- TASK TO CARRY OUT
Where does the word "lambda" show up in the records? Copy every line that holds it.
★ ★ ★ ★ ★ ★ ★
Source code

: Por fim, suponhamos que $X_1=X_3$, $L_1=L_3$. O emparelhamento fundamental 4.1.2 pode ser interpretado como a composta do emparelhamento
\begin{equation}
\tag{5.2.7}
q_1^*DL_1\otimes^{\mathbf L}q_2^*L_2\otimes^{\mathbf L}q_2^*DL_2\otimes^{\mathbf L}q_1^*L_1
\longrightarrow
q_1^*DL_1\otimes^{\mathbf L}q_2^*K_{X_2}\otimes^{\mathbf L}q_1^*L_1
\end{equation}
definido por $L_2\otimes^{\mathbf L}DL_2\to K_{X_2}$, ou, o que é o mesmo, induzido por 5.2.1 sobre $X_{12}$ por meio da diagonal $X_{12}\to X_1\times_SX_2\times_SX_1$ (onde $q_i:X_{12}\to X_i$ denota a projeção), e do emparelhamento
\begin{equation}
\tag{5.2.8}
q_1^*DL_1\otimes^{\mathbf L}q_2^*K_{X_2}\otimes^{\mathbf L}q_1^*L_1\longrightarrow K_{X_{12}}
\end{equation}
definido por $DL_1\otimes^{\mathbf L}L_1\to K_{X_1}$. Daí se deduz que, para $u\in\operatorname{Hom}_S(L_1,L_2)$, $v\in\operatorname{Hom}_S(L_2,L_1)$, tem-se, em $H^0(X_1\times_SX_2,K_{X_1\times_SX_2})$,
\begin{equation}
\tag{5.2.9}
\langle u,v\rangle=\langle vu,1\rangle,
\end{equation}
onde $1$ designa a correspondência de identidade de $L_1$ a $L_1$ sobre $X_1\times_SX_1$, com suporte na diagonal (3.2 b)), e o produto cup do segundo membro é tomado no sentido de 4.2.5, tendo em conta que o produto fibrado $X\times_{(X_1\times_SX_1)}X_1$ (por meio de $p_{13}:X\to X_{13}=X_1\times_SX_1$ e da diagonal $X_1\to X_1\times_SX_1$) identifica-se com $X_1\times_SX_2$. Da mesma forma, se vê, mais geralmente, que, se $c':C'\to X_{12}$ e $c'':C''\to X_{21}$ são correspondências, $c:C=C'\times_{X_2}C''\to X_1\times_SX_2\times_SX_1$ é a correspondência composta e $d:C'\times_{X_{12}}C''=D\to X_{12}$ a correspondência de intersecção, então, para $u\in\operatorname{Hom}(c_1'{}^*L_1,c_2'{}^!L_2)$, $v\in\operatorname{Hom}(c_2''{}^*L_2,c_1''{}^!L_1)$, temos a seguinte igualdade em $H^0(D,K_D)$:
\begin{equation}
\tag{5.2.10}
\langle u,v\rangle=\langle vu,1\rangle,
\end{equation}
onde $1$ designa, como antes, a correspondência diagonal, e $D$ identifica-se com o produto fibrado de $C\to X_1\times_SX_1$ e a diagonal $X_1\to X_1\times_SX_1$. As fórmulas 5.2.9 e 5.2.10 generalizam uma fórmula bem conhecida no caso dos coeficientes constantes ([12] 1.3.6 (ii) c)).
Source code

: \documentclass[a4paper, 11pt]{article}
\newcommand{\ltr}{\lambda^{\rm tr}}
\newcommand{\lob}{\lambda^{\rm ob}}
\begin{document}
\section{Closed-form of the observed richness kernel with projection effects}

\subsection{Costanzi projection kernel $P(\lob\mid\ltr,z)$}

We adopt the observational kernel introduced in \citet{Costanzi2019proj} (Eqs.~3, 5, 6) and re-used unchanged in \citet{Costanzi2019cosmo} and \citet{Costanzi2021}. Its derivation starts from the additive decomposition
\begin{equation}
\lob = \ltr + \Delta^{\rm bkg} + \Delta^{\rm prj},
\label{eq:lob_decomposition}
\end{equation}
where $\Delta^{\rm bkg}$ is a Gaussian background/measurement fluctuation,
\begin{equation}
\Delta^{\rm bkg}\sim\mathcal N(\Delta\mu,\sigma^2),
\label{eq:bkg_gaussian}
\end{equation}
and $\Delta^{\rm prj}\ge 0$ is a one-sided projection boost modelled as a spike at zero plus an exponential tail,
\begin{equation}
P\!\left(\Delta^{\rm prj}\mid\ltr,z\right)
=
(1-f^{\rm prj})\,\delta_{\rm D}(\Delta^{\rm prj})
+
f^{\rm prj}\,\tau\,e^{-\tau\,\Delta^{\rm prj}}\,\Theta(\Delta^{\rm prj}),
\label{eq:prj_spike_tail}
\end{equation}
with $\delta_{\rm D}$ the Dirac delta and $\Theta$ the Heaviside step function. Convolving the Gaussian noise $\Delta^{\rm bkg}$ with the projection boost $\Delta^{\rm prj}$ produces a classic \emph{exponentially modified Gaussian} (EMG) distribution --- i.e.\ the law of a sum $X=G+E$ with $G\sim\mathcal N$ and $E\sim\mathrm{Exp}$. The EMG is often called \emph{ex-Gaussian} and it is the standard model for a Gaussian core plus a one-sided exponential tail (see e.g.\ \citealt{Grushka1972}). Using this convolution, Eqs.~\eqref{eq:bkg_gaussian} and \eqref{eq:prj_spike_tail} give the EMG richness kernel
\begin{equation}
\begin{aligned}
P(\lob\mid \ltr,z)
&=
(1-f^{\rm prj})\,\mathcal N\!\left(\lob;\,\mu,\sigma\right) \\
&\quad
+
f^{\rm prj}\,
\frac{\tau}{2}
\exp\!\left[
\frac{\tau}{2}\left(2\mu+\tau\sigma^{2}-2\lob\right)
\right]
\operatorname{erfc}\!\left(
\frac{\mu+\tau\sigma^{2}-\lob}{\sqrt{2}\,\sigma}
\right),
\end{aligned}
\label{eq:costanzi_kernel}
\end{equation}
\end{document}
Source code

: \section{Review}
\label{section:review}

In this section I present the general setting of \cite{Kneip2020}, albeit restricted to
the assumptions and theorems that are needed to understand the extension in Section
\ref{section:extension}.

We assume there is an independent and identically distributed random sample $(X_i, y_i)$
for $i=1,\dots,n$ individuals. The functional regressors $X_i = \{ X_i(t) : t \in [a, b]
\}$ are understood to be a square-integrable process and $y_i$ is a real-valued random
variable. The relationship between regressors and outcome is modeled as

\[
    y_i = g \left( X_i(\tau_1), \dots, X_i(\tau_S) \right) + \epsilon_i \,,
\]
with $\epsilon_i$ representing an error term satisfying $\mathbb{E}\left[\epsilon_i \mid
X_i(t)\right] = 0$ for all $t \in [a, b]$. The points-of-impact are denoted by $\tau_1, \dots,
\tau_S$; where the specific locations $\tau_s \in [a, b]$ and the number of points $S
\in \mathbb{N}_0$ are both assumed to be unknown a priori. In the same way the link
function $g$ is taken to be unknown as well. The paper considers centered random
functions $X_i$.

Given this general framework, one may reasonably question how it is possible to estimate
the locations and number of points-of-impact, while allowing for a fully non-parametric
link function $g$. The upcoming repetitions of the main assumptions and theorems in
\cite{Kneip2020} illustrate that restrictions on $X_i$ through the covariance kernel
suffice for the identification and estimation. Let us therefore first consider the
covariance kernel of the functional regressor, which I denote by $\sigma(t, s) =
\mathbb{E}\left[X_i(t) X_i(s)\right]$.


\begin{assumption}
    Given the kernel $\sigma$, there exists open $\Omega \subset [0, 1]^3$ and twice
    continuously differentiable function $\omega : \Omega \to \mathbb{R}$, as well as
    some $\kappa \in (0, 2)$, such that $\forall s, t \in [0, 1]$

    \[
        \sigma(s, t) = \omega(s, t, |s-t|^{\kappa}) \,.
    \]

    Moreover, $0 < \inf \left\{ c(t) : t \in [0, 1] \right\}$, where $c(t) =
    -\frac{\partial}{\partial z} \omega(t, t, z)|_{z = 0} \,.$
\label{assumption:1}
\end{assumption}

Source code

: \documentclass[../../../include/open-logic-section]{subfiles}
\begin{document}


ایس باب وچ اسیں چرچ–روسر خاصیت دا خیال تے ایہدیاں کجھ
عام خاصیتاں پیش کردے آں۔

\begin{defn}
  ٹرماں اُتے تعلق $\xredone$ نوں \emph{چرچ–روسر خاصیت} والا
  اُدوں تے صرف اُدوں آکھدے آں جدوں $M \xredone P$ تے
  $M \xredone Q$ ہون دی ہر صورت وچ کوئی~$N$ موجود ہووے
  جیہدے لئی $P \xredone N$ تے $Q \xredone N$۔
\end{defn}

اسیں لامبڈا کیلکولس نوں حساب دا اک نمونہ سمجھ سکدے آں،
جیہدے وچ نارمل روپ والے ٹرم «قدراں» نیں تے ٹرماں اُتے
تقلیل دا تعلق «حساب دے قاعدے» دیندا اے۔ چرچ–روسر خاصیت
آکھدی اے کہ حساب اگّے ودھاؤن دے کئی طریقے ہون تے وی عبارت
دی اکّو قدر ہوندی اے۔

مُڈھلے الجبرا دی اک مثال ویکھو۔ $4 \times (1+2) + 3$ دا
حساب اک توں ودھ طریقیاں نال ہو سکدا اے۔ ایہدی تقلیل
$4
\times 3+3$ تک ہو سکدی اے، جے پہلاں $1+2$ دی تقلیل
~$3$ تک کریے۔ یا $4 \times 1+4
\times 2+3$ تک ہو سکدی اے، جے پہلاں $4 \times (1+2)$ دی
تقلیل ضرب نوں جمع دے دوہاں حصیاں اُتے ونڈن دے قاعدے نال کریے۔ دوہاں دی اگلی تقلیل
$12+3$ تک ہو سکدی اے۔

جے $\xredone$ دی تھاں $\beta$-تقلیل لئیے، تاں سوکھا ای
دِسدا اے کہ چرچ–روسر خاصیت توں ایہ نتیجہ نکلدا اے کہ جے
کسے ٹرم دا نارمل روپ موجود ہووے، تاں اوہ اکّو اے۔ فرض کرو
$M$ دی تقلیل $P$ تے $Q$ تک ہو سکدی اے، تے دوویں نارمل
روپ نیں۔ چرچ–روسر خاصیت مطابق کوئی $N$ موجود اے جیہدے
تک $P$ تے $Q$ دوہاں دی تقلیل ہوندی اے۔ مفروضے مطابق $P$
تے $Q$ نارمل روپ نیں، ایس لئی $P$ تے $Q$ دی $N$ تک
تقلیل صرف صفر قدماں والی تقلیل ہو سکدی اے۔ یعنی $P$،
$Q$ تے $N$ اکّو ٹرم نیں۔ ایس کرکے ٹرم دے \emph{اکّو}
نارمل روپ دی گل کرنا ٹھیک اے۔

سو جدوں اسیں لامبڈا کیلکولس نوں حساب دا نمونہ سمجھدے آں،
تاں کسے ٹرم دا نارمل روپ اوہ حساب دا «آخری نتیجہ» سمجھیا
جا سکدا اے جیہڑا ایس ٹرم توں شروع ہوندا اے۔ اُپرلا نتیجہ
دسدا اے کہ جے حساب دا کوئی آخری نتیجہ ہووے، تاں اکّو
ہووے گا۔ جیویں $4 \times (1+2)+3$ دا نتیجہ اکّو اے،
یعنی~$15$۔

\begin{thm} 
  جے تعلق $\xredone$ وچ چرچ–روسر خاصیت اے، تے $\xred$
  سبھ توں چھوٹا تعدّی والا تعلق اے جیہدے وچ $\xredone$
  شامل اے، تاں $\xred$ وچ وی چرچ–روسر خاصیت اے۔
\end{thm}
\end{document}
★ ★ ★ ★ ★ ★ ★
- THE ANSWER
\newcommand{\ltr}{\lambda^{\rm tr}}
\newcommand{\lob}{\lambda^{\rm ob}}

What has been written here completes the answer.